[Exercise inputs Boundary: Start]
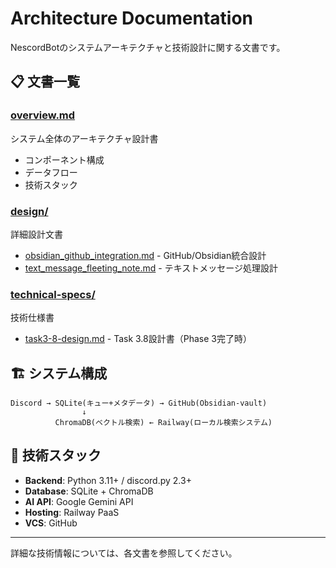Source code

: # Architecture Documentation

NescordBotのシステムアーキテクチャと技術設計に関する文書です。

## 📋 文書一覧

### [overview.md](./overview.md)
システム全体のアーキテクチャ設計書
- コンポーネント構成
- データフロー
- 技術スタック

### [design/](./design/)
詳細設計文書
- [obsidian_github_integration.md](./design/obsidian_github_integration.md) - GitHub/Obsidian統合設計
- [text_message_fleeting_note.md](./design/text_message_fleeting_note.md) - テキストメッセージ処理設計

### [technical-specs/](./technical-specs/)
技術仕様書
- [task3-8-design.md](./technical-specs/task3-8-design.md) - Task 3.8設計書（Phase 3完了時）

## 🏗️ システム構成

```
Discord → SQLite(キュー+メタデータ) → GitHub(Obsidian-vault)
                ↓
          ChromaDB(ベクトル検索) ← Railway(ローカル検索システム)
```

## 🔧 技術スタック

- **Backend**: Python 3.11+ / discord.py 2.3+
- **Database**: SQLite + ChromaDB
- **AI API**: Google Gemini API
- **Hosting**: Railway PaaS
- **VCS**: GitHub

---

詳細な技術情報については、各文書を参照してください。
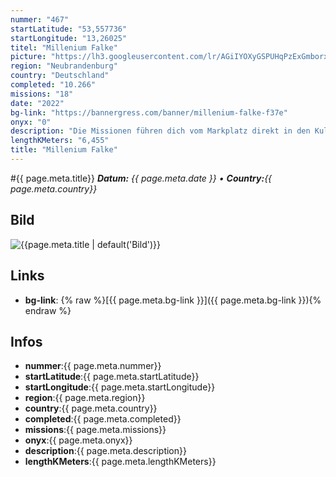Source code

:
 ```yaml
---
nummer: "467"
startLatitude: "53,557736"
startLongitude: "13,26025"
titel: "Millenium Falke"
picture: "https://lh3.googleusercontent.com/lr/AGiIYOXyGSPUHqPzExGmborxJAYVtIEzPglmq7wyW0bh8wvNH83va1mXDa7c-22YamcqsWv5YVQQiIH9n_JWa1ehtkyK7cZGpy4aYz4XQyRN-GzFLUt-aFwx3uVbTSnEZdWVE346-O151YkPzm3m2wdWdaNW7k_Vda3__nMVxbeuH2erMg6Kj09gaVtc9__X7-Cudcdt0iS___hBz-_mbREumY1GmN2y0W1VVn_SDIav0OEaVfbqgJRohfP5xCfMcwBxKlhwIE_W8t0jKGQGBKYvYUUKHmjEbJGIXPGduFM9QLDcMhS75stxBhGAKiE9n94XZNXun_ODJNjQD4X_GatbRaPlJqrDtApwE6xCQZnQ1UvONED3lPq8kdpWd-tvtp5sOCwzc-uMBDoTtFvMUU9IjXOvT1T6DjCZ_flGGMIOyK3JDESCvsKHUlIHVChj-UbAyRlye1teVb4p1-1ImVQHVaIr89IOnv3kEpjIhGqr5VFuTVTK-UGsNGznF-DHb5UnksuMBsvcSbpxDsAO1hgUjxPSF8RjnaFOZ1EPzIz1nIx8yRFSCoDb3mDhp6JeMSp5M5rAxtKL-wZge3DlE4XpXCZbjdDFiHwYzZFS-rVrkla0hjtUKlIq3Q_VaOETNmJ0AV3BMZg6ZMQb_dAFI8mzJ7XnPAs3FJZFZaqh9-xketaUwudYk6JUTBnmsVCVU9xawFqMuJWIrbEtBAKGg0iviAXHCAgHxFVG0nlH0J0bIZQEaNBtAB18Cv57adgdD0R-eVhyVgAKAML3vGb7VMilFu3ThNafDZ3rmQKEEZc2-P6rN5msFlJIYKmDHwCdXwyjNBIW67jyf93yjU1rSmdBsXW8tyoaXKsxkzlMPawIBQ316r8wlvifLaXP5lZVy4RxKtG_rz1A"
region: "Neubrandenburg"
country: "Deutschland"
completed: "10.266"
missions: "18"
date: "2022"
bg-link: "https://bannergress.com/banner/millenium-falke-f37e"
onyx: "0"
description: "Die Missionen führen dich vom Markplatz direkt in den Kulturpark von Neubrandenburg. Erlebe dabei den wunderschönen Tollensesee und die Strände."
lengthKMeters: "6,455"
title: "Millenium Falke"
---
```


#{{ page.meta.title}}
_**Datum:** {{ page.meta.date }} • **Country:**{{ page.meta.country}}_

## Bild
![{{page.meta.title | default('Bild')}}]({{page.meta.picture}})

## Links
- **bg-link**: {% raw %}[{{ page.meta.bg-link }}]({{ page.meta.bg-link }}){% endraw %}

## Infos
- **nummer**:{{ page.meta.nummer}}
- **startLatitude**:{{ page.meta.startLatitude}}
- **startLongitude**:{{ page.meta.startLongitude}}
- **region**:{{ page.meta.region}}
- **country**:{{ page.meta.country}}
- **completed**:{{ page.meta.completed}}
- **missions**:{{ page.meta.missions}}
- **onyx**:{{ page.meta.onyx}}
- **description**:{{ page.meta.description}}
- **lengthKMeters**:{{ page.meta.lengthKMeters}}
[Exercise inputs Boundary: End]
[Exercise inputs Boundary: Start]
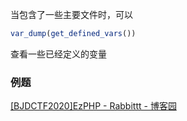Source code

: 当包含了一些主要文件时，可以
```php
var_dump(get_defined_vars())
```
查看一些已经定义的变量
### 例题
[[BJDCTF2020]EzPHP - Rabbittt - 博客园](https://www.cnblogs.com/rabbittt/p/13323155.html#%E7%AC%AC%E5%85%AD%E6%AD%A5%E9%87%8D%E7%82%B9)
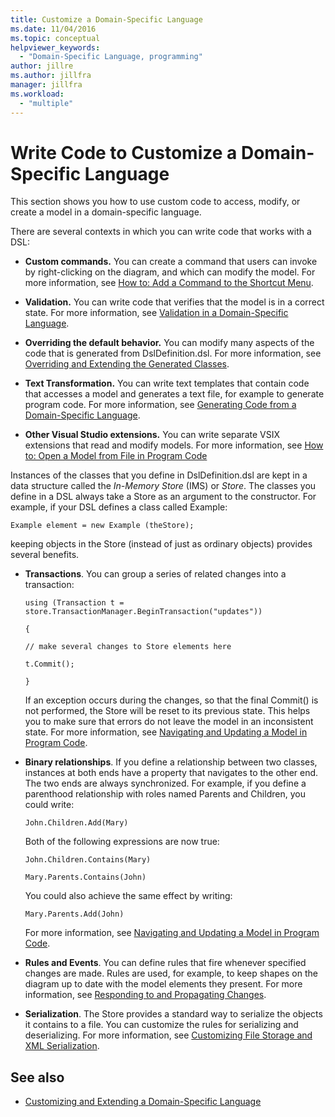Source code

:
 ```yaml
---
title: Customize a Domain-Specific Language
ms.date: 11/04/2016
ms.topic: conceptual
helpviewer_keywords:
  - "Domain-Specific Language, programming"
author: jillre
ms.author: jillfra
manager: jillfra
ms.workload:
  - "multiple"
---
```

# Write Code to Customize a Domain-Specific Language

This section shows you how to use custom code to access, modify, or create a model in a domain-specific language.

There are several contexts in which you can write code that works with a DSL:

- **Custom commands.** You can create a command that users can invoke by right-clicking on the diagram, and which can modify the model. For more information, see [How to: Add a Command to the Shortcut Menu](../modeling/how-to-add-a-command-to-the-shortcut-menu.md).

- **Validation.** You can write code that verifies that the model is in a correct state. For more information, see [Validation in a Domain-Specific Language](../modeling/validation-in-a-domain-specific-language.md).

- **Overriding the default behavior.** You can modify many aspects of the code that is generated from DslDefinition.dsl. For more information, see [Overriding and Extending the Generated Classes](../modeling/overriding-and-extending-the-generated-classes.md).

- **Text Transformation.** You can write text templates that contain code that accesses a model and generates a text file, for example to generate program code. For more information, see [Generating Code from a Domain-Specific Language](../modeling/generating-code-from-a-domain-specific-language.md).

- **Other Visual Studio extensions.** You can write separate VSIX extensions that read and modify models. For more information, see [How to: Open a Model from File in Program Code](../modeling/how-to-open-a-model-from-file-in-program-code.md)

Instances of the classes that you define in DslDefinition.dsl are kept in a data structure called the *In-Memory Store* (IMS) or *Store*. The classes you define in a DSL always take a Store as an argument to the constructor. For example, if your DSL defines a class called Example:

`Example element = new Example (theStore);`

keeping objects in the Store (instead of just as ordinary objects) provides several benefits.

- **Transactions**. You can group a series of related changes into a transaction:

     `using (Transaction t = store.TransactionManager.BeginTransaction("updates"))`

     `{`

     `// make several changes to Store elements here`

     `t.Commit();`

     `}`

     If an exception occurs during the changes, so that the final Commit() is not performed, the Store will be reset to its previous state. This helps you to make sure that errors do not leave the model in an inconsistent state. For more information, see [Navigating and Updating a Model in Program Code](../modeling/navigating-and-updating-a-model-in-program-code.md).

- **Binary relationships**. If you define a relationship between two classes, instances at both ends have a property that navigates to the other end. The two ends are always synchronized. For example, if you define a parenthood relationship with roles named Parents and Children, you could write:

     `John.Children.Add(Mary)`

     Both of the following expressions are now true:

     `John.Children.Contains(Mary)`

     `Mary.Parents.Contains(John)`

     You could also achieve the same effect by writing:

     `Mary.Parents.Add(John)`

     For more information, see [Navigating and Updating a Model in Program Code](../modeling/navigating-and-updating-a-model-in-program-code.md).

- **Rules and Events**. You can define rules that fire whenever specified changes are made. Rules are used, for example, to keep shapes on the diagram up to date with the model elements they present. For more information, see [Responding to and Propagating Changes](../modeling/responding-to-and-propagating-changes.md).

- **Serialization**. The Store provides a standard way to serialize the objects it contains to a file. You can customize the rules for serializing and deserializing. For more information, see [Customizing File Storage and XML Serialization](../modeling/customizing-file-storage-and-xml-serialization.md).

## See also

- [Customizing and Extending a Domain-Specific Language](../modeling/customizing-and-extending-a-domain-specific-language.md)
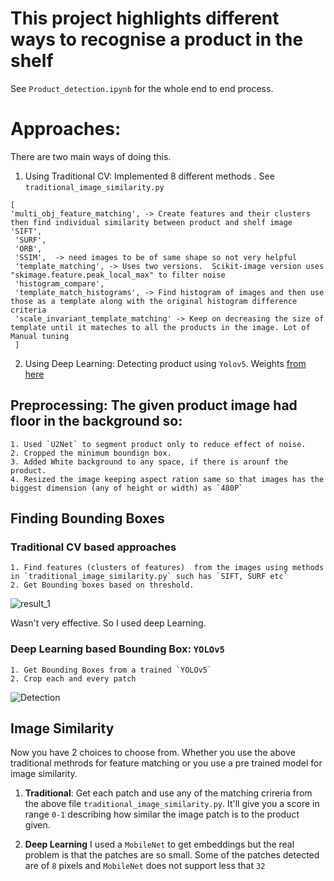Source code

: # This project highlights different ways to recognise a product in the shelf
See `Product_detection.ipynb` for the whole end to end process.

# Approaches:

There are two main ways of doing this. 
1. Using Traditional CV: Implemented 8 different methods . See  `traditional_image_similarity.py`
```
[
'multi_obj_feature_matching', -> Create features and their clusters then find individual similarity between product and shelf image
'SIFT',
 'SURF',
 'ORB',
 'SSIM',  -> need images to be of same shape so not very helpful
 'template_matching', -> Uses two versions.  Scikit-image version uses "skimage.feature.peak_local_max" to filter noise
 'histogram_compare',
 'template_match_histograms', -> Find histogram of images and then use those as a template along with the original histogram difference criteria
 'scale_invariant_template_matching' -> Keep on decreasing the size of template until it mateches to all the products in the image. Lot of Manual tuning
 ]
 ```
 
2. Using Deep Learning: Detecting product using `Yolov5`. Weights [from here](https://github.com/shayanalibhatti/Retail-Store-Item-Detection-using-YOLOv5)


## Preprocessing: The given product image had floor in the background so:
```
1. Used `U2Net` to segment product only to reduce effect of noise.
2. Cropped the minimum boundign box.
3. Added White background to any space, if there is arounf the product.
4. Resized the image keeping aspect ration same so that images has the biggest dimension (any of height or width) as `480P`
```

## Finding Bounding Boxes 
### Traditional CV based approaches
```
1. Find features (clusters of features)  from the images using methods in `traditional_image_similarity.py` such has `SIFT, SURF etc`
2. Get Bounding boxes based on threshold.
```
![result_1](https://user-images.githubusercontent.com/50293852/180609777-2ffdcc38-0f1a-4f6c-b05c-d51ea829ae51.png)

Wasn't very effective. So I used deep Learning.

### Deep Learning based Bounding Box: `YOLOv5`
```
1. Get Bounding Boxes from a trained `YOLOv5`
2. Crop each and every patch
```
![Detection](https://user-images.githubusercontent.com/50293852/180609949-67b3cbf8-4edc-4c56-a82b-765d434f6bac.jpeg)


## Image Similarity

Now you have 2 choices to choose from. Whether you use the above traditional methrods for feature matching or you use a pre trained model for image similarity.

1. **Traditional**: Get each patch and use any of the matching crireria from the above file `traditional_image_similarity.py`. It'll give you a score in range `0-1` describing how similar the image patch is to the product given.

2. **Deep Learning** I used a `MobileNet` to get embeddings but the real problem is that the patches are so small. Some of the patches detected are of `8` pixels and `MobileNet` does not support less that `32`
[Exercise inputs Boundary: End]
[Exercise inputs Boundary: Start]
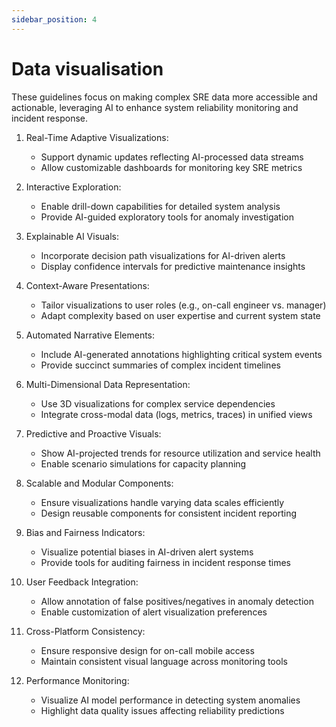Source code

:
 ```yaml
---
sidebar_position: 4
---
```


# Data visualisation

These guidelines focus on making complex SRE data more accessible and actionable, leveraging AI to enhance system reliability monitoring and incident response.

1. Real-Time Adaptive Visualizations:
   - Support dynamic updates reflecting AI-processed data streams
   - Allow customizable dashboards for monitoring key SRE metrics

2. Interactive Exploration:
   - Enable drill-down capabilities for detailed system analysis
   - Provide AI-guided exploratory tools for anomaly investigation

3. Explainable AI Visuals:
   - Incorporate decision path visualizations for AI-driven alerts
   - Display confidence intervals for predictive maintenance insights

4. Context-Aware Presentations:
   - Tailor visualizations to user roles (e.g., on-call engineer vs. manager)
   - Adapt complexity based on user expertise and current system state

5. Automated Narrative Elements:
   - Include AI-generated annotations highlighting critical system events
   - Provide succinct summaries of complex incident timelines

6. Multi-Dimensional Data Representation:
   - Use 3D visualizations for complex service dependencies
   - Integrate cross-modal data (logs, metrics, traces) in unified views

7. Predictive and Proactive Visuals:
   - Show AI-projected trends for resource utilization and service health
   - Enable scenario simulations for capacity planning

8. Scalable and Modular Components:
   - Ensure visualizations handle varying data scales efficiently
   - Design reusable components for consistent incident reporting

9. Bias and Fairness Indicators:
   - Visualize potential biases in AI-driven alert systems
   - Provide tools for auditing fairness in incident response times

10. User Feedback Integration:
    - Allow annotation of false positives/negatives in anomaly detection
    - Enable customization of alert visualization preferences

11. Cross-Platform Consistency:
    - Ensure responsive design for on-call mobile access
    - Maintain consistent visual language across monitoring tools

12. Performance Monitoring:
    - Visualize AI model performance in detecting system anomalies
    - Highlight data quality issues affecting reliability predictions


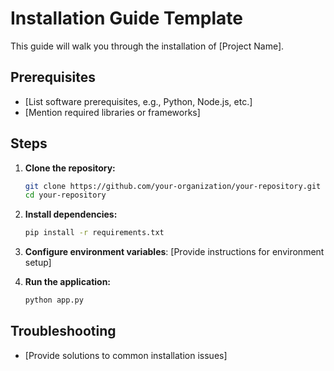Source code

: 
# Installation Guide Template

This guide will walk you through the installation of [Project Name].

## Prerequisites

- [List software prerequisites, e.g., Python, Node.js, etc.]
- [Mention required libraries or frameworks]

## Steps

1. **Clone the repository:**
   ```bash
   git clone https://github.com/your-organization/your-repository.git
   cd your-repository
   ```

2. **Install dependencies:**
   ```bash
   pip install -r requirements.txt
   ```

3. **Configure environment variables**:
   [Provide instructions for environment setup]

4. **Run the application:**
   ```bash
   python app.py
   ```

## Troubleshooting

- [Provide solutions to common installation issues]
[Exercise inputs Boundary: End]
Lines holding the word "specs" should be copied from the entries above.

### [technical-specs/](./technical-specs/)
- [task3-8-design.md](./technical-specs/task3-8-design.md) - Task 3.8設計書（Phase 3完了時）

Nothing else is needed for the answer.